What the task requires >> Only lines holding the string "https" are wanted; copy each one from the material.

Dataset records >>

- - - -

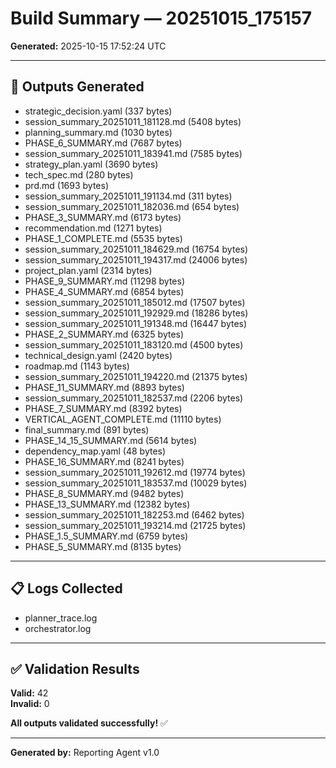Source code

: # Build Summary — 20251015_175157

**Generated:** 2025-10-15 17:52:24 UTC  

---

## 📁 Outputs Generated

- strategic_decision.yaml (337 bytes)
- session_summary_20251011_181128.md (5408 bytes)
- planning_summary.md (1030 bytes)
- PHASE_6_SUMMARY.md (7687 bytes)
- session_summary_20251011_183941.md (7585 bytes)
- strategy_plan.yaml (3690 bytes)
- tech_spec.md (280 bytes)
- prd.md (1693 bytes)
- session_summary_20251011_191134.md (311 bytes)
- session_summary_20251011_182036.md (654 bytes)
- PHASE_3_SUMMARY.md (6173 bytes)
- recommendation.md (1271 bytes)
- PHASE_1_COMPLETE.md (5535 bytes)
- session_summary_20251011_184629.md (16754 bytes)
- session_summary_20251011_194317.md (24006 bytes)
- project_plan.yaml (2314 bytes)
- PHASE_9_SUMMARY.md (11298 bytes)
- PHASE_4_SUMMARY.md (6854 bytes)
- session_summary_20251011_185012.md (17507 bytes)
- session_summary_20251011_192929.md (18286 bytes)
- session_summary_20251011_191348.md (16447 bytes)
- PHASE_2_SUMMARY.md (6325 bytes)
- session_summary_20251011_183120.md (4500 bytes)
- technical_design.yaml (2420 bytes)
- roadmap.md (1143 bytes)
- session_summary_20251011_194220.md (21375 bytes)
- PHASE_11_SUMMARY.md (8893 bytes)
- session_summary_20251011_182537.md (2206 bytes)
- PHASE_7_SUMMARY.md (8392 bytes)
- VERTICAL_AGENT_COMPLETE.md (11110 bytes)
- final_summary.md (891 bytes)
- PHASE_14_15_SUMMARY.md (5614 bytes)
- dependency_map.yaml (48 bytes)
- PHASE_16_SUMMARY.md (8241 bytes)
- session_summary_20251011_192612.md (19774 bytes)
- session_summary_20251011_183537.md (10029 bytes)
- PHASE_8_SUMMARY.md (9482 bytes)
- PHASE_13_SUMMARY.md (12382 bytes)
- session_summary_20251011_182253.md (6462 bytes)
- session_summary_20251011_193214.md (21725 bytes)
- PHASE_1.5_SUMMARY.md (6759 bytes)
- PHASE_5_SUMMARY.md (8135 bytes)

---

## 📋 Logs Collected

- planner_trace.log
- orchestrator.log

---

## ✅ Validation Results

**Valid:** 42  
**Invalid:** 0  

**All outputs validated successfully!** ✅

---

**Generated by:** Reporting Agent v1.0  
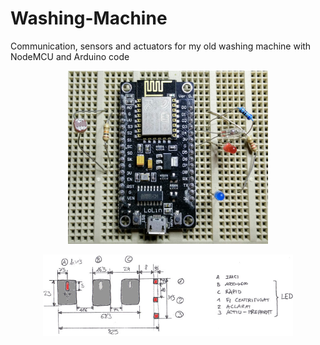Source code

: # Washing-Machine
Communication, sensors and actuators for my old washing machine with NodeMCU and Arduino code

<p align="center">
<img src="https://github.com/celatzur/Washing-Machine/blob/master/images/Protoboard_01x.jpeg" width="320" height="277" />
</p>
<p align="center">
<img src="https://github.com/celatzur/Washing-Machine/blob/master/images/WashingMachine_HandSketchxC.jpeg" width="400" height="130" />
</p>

- - - -

Exercise solution >>
<img src="https://github.com/celatzur/Washing-Machine/blob/master/images/Protoboard_01x.jpeg" width="320" height="277" />
<img src="https://github.com/celatzur/Washing-Machine/blob/master/images/WashingMachine_HandSketchxC.jpeg" width="400" height="130" />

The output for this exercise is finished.